Data shown Start Marker
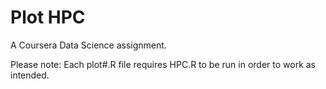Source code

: # Plot HPC
A Coursera Data Science assignment.

Please note: Each plot#.R file requires HPC.R to be run in order to work as intended.
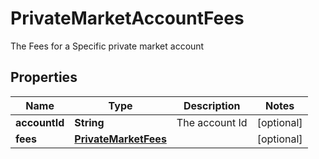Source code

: 

# PrivateMarketAccountFees

The Fees for a Specific private market account

## Properties

| Name | Type | Description | Notes |
|------------ | ------------- | ------------- | -------------|
|**accountId** | **String** | The account Id |  [optional] |
|**fees** | [**PrivateMarketFees**](PrivateMarketFees.md) |  |  [optional] |




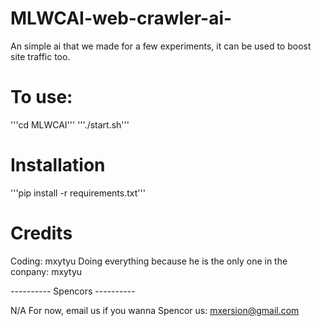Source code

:# MLWCAI-web-crawler-ai-
An simple ai that we made for a few experiments, it can be used to boost site traffic too.

# To use:

'''cd  MLWCAI'''
'''./start.sh'''

# Installation

'''pip install -r requirements.txt'''

# Credits

Coding: mxytyu
Doing everything because he is the only one in the conpany: mxytyu

---------- Spencors ----------

N/A For now, email us if you wanna Spencor us: mxersion@gmail.com
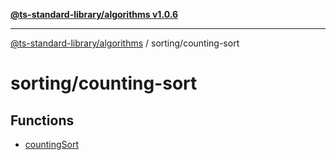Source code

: [**@ts-standard-library/algorithms v1.0.6**](../../README.md)

***

[@ts-standard-library/algorithms](../../modules.md) / sorting/counting-sort

# sorting/counting-sort

## Functions

- [countingSort](functions/countingSort.md)
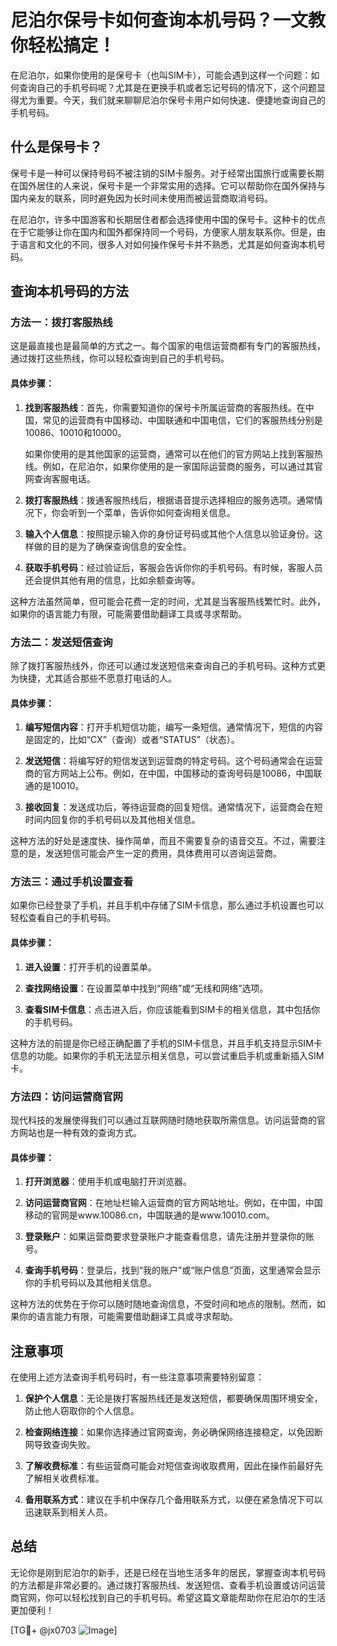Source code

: # 尼泊尔保号卡如何查询本机号码？一文教你轻松搞定！

在尼泊尔，如果你使用的是保号卡（也叫SIM卡），可能会遇到这样一个问题：如何查询自己的手机号码呢？尤其是在更换手机或者忘记号码的情况下，这个问题显得尤为重要。今天，我们就来聊聊尼泊尔保号卡用户如何快速、便捷地查询自己的手机号码。

## 什么是保号卡？

保号卡是一种可以保持号码不被注销的SIM卡服务。对于经常出国旅行或需要长期在国外居住的人来说，保号卡是一个非常实用的选择。它可以帮助你在国外保持与国内亲友的联系，同时避免因为长时间未使用而被运营商取消号码。

在尼泊尔，许多中国游客和长期居住者都会选择使用中国的保号卡。这种卡的优点在于它能够让你在国内和国外都保持同一个号码，方便家人朋友联系你。但是，由于语言和文化的不同，很多人对如何操作保号卡并不熟悉，尤其是如何查询本机号码。

## 查询本机号码的方法

### 方法一：拨打客服热线

这是最直接也是最简单的方式之一。每个国家的电信运营商都有专门的客服热线，通过拨打这些热线，你可以轻松查询到自己的手机号码。

#### 具体步骤：
1. **找到客服热线**：首先，你需要知道你的保号卡所属运营商的客服热线。在中国，常见的运营商有中国移动、中国联通和中国电信，它们的客服热线分别是10086、10010和10000。
   
   如果你使用的是其他国家的运营商，通常可以在他们的官方网站上找到客服热线。例如，在尼泊尔，如果你使用的是一家国际运营商的服务，可以通过其官网查询客服电话。

2. **拨打客服热线**：拨通客服热线后，根据语音提示选择相应的服务选项。通常情况下，你会听到一个菜单，告诉你如何查询相关信息。

3. **输入个人信息**：按照提示输入你的身份证号码或其他个人信息以验证身份。这样做的目的是为了确保查询信息的安全性。

4. **获取手机号码**：经过验证后，客服会告诉你你的手机号码。有时候，客服人员还会提供其他有用的信息，比如余额查询等。

这种方法虽然简单，但可能会花费一定的时间，尤其是当客服热线繁忙时。此外，如果你的语言能力有限，可能需要借助翻译工具或寻求帮助。

### 方法二：发送短信查询

除了拨打客服热线外，你还可以通过发送短信来查询自己的手机号码。这种方式更为快捷，尤其适合那些不愿意打电话的人。

#### 具体步骤：
1. **编写短信内容**：打开手机短信功能，编写一条短信。通常情况下，短信的内容是固定的，比如“CX”（查询）或者“STATUS”（状态）。

2. **发送短信**：将编写好的短信发送到运营商的特定号码。这个号码通常会在运营商的官方网站上公布。例如，在中国，中国移动的查询号码是10086，中国联通的是10010。

3. **接收回复**：发送成功后，等待运营商的回复短信。通常情况下，运营商会在短时间内回复你的手机号码以及其他相关信息。

这种方法的好处是速度快、操作简单，而且不需要复杂的语音交互。不过，需要注意的是，发送短信可能会产生一定的费用，具体费用可以咨询运营商。

### 方法三：通过手机设置查看

如果你已经登录了手机，并且手机中存储了SIM卡信息，那么通过手机设置也可以轻松查看自己的手机号码。

#### 具体步骤：
1. **进入设置**：打开手机的设置菜单。

2. **查找网络设置**：在设置菜单中找到“网络”或“无线和网络”选项。

3. **查看SIM卡信息**：点击进入后，你应该能看到SIM卡的相关信息，其中包括你的手机号码。

这种方法的前提是你已经正确配置了手机的SIM卡信息，并且手机支持显示SIM卡信息的功能。如果你的手机无法显示相关信息，可以尝试重启手机或重新插入SIM卡。

### 方法四：访问运营商官网

现代科技的发展使得我们可以通过互联网随时随地获取所需信息。访问运营商的官方网站也是一种有效的查询方式。

#### 具体步骤：
1. **打开浏览器**：使用手机或电脑打开浏览器。

2. **访问运营商官网**：在地址栏输入运营商的官方网站地址。例如，在中国，中国移动的官网是www.10086.cn，中国联通的是www.10010.com。

3. **登录账户**：如果运营商要求登录账户才能查看信息，请先注册并登录你的账号。

4. **查询手机号码**：登录后，找到“我的账户”或“账户信息”页面，这里通常会显示你的手机号码以及其他相关信息。

这种方法的优势在于你可以随时随地查询信息，不受时间和地点的限制。然而，如果你的语言能力有限，可能需要借助翻译工具或寻求帮助。

## 注意事项

在使用上述方法查询手机号码时，有一些注意事项需要特别留意：

1. **保护个人信息**：无论是拨打客服热线还是发送短信，都要确保周围环境安全，防止他人窃取你的个人信息。

2. **检查网络连接**：如果你选择通过官网查询，务必确保网络连接稳定，以免因断网导致查询失败。

3. **了解收费标准**：有些运营商可能会对短信查询收取费用，因此在操作前最好先了解相关收费标准。

4. **备用联系方式**：建议在手机中保存几个备用联系方式，以便在紧急情况下可以迅速联系到相关人员。

## 总结

无论你是刚到尼泊尔的新手，还是已经在当地生活多年的居民，掌握查询本机号码的方法都是非常必要的。通过拨打客服热线、发送短信、查看手机设置或访问运营商官网，你可以轻松找到自己的手机号码。希望这篇文章能帮助你在尼泊尔的生活更加便利！

[TG💪+ @jx0703 ![Image](https://github.com/user-attachments/assets/dbca1d08-cadb-493c-b0ec-ad6f7a83f270)]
Data shown End Marker
### Exercise aim
An exact copy of every entry, without pictures, should be your output.

### Task output
Source code

: # Plot HPC
A Coursera Data Science assignment.

Please note: Each plot#.R file requires HPC.R to be run in order to work as intended.
Source code

: 

# PrivateMarketAccountFees

The Fees for a Specific private market account

## Properties

| Name | Type | Description | Notes |
|------------ | ------------- | ------------- | -------------|
|**accountId** | **String** | The account Id |  [optional] |
|**fees** | [**PrivateMarketFees**](PrivateMarketFees.md) |  |  [optional] |




Source code

:# MLWCAI-web-crawler-ai-
An simple ai that we made for a few experiments, it can be used to boost site traffic too.

# To use:

'''cd  MLWCAI'''
'''./start.sh'''

# Installation

'''pip install -r requirements.txt'''

# Credits

Coding: mxytyu
Doing everything because he is the only one in the conpany: mxytyu

---------- Spencors ----------

N/A For now, email us if you wanna Spencor us: mxersion@gmail.com
Source code

: [**@ts-standard-library/algorithms v1.0.6**](../../README.md)

***

[@ts-standard-library/algorithms](../../modules.md) / sorting/counting-sort

# sorting/counting-sort

## Functions

- [countingSort](functions/countingSort.md)
Source code

: # 尼泊尔保号卡如何查询本机号码？一文教你轻松搞定！

在尼泊尔，如果你使用的是保号卡（也叫SIM卡），可能会遇到这样一个问题：如何查询自己的手机号码呢？尤其是在更换手机或者忘记号码的情况下，这个问题显得尤为重要。今天，我们就来聊聊尼泊尔保号卡用户如何快速、便捷地查询自己的手机号码。

## 什么是保号卡？

保号卡是一种可以保持号码不被注销的SIM卡服务。对于经常出国旅行或需要长期在国外居住的人来说，保号卡是一个非常实用的选择。它可以帮助你在国外保持与国内亲友的联系，同时避免因为长时间未使用而被运营商取消号码。

在尼泊尔，许多中国游客和长期居住者都会选择使用中国的保号卡。这种卡的优点在于它能够让你在国内和国外都保持同一个号码，方便家人朋友联系你。但是，由于语言和文化的不同，很多人对如何操作保号卡并不熟悉，尤其是如何查询本机号码。

## 查询本机号码的方法

### 方法一：拨打客服热线

这是最直接也是最简单的方式之一。每个国家的电信运营商都有专门的客服热线，通过拨打这些热线，你可以轻松查询到自己的手机号码。

#### 具体步骤：
1. **找到客服热线**：首先，你需要知道你的保号卡所属运营商的客服热线。在中国，常见的运营商有中国移动、中国联通和中国电信，它们的客服热线分别是10086、10010和10000。
   
   如果你使用的是其他国家的运营商，通常可以在他们的官方网站上找到客服热线。例如，在尼泊尔，如果你使用的是一家国际运营商的服务，可以通过其官网查询客服电话。

2. **拨打客服热线**：拨通客服热线后，根据语音提示选择相应的服务选项。通常情况下，你会听到一个菜单，告诉你如何查询相关信息。

3. **输入个人信息**：按照提示输入你的身份证号码或其他个人信息以验证身份。这样做的目的是为了确保查询信息的安全性。

4. **获取手机号码**：经过验证后，客服会告诉你你的手机号码。有时候，客服人员还会提供其他有用的信息，比如余额查询等。

这种方法虽然简单，但可能会花费一定的时间，尤其是当客服热线繁忙时。此外，如果你的语言能力有限，可能需要借助翻译工具或寻求帮助。

### 方法二：发送短信查询

除了拨打客服热线外，你还可以通过发送短信来查询自己的手机号码。这种方式更为快捷，尤其适合那些不愿意打电话的人。

#### 具体步骤：
1. **编写短信内容**：打开手机短信功能，编写一条短信。通常情况下，短信的内容是固定的，比如“CX”（查询）或者“STATUS”（状态）。

2. **发送短信**：将编写好的短信发送到运营商的特定号码。这个号码通常会在运营商的官方网站上公布。例如，在中国，中国移动的查询号码是10086，中国联通的是10010。

3. **接收回复**：发送成功后，等待运营商的回复短信。通常情况下，运营商会在短时间内回复你的手机号码以及其他相关信息。

这种方法的好处是速度快、操作简单，而且不需要复杂的语音交互。不过，需要注意的是，发送短信可能会产生一定的费用，具体费用可以咨询运营商。

### 方法三：通过手机设置查看

如果你已经登录了手机，并且手机中存储了SIM卡信息，那么通过手机设置也可以轻松查看自己的手机号码。

#### 具体步骤：
1. **进入设置**：打开手机的设置菜单。

2. **查找网络设置**：在设置菜单中找到“网络”或“无线和网络”选项。

3. **查看SIM卡信息**：点击进入后，你应该能看到SIM卡的相关信息，其中包括你的手机号码。

这种方法的前提是你已经正确配置了手机的SIM卡信息，并且手机支持显示SIM卡信息的功能。如果你的手机无法显示相关信息，可以尝试重启手机或重新插入SIM卡。

### 方法四：访问运营商官网

现代科技的发展使得我们可以通过互联网随时随地获取所需信息。访问运营商的官方网站也是一种有效的查询方式。

#### 具体步骤：
1. **打开浏览器**：使用手机或电脑打开浏览器。

2. **访问运营商官网**：在地址栏输入运营商的官方网站地址。例如，在中国，中国移动的官网是www.10086.cn，中国联通的是www.10010.com。

3. **登录账户**：如果运营商要求登录账户才能查看信息，请先注册并登录你的账号。

4. **查询手机号码**：登录后，找到“我的账户”或“账户信息”页面，这里通常会显示你的手机号码以及其他相关信息。

这种方法的优势在于你可以随时随地查询信息，不受时间和地点的限制。然而，如果你的语言能力有限，可能需要借助翻译工具或寻求帮助。

## 注意事项

在使用上述方法查询手机号码时，有一些注意事项需要特别留意：

1. **保护个人信息**：无论是拨打客服热线还是发送短信，都要确保周围环境安全，防止他人窃取你的个人信息。

2. **检查网络连接**：如果你选择通过官网查询，务必确保网络连接稳定，以免因断网导致查询失败。

3. **了解收费标准**：有些运营商可能会对短信查询收取费用，因此在操作前最好先了解相关收费标准。

4. **备用联系方式**：建议在手机中保存几个备用联系方式，以便在紧急情况下可以迅速联系到相关人员。

## 总结

无论你是刚到尼泊尔的新手，还是已经在当地生活多年的居民，掌握查询本机号码的方法都是非常必要的。通过拨打客服热线、发送短信、查看手机设置或访问运营商官网，你可以轻松找到自己的手机号码。希望这篇文章能帮助你在尼泊尔的生活更加便利！

[TG💪+ @jx0703 ![Image](https://github.com/user-attachments/assets/dbca1d08-cadb-493c-b0ec-ad6f7a83f270)]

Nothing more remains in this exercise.